Task - Word for word, restate the entries below and exclude every image.

::::::::

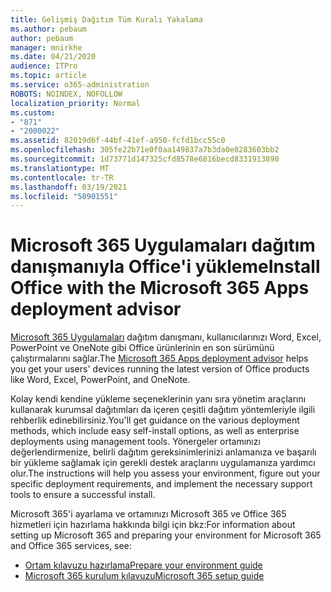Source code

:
 ```yaml
---
title: Gelişmiş Dağıtım Tüm Kuralı Yakalama
ms.author: pebaum
author: pebaum
manager: mnirkhe
ms.date: 04/21/2020
audience: ITPro
ms.topic: article
ms.service: o365-administration
ROBOTS: NOINDEX, NOFOLLOW
localization_priority: Normal
ms.custom:
- "871"
- "2000022"
ms.assetid: 82019d6f-44bf-41ef-a950-fcfd1bcc55c0
ms.openlocfilehash: 305fe22b71e0f0aa149837a7b3da0e8283603bb2
ms.sourcegitcommit: 1d73771d147325cfd8578e6816becd8331913890
ms.translationtype: MT
ms.contentlocale: tr-TR
ms.lasthandoff: 03/19/2021
ms.locfileid: "50901551"
---
```

# <a name="install-office-with-the-microsoft-365-apps-deployment-advisor"></a><span data-ttu-id="279be-102">Microsoft 365 Uygulamaları dağıtım danışmanıyla Office'i yükleme</span><span class="sxs-lookup"><span data-stu-id="279be-102">Install Office with the Microsoft 365 Apps deployment advisor</span></span>

<span data-ttu-id="279be-103">[Microsoft 365 Uygulamaları](https://admin.microsoft.com/adminportal/home) dağıtım danışmanı, kullanıcılarınızı Word, Excel, PowerPoint ve OneNote gibi Office ürünlerinin en son sürümünü çalıştırmalarını sağlar.</span><span class="sxs-lookup"><span data-stu-id="279be-103">The [Microsoft 365 Apps deployment advisor](https://admin.microsoft.com/adminportal/home) helps you get your users' devices running the latest version of Office products like Word, Excel, PowerPoint, and OneNote.</span></span>

<span data-ttu-id="279be-104">Kolay kendi kendine yükleme seçeneklerinin yanı sıra yönetim araçlarını kullanarak kurumsal dağıtımları da içeren çeşitli dağıtım yöntemleriyle ilgili rehberlik edinebilirsiniz.</span><span class="sxs-lookup"><span data-stu-id="279be-104">You'll get guidance on the various deployment methods, which include easy self-install options, as well as enterprise deployments using management tools.</span></span> <span data-ttu-id="279be-105">Yönergeler ortamınızı değerlendirmenize, belirli dağıtım gereksinimlerinizi anlamanıza ve başarılı bir yükleme sağlamak için gerekli destek araçlarını uygulamanıza yardımcı olur.</span><span class="sxs-lookup"><span data-stu-id="279be-105">The instructions will help you assess your environment, figure out your specific deployment requirements, and implement the necessary support tools to ensure a successful install.</span></span>

<span data-ttu-id="279be-106">Microsoft 365'i ayarlama ve ortamınızı Microsoft 365 ve Office 365 hizmetleri için hazırlama hakkında bilgi için bkz:</span><span class="sxs-lookup"><span data-stu-id="279be-106">For information about setting up Microsoft 365 and preparing your environment for Microsoft 365 and Office 365 services, see:</span></span>

- [<span data-ttu-id="279be-107">Ortam kılavuzu hazırlama</span><span class="sxs-lookup"><span data-stu-id="279be-107">Prepare your environment guide</span></span>](https://go.microsoft.com/fwlink/?linkid=2005213)
- [<span data-ttu-id="279be-108">Microsoft 365 kurulum kılavuzu</span><span class="sxs-lookup"><span data-stu-id="279be-108">Microsoft 365 setup guide</span></span>](https://go.microsoft.com/fwlink/?linkid=2072646)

::::::::

Answer for the task -
Source code

:
 ```yaml
---
title: Gelişmiş Dağıtım Tüm Kuralı Yakalama
ms.author: pebaum
author: pebaum
manager: mnirkhe
ms.date: 04/21/2020
audience: ITPro
ms.topic: article
ms.service: o365-administration
ROBOTS: NOINDEX, NOFOLLOW
localization_priority: Normal
ms.custom:
- "871"
- "2000022"
ms.assetid: 82019d6f-44bf-41ef-a950-fcfd1bcc55c0
ms.openlocfilehash: 305fe22b71e0f0aa149837a7b3da0e8283603bb2
ms.sourcegitcommit: 1d73771d147325cfd8578e6816becd8331913890
ms.translationtype: MT
ms.contentlocale: tr-TR
ms.lasthandoff: 03/19/2021
ms.locfileid: "50901551"
---
```

# <a name="install-office-with-the-microsoft-365-apps-deployment-advisor"></a><span data-ttu-id="279be-102">Microsoft 365 Uygulamaları dağıtım danışmanıyla Office'i yükleme</span><span class="sxs-lookup"><span data-stu-id="279be-102">Install Office with the Microsoft 365 Apps deployment advisor</span></span>

<span data-ttu-id="279be-103">[Microsoft 365 Uygulamaları](https://admin.microsoft.com/adminportal/home) dağıtım danışmanı, kullanıcılarınızı Word, Excel, PowerPoint ve OneNote gibi Office ürünlerinin en son sürümünü çalıştırmalarını sağlar.</span><span class="sxs-lookup"><span data-stu-id="279be-103">The [Microsoft 365 Apps deployment advisor](https://admin.microsoft.com/adminportal/home) helps you get your users' devices running the latest version of Office products like Word, Excel, PowerPoint, and OneNote.</span></span>

<span data-ttu-id="279be-104">Kolay kendi kendine yükleme seçeneklerinin yanı sıra yönetim araçlarını kullanarak kurumsal dağıtımları da içeren çeşitli dağıtım yöntemleriyle ilgili rehberlik edinebilirsiniz.</span><span class="sxs-lookup"><span data-stu-id="279be-104">You'll get guidance on the various deployment methods, which include easy self-install options, as well as enterprise deployments using management tools.</span></span> <span data-ttu-id="279be-105">Yönergeler ortamınızı değerlendirmenize, belirli dağıtım gereksinimlerinizi anlamanıza ve başarılı bir yükleme sağlamak için gerekli destek araçlarını uygulamanıza yardımcı olur.</span><span class="sxs-lookup"><span data-stu-id="279be-105">The instructions will help you assess your environment, figure out your specific deployment requirements, and implement the necessary support tools to ensure a successful install.</span></span>

<span data-ttu-id="279be-106">Microsoft 365'i ayarlama ve ortamınızı Microsoft 365 ve Office 365 hizmetleri için hazırlama hakkında bilgi için bkz:</span><span class="sxs-lookup"><span data-stu-id="279be-106">For information about setting up Microsoft 365 and preparing your environment for Microsoft 365 and Office 365 services, see:</span></span>

- [<span data-ttu-id="279be-107">Ortam kılavuzu hazırlama</span><span class="sxs-lookup"><span data-stu-id="279be-107">Prepare your environment guide</span></span>](https://go.microsoft.com/fwlink/?linkid=2005213)
- [<span data-ttu-id="279be-108">Microsoft 365 kurulum kılavuzu</span><span class="sxs-lookup"><span data-stu-id="279be-108">Microsoft 365 setup guide</span></span>](https://go.microsoft.com/fwlink/?linkid=2072646)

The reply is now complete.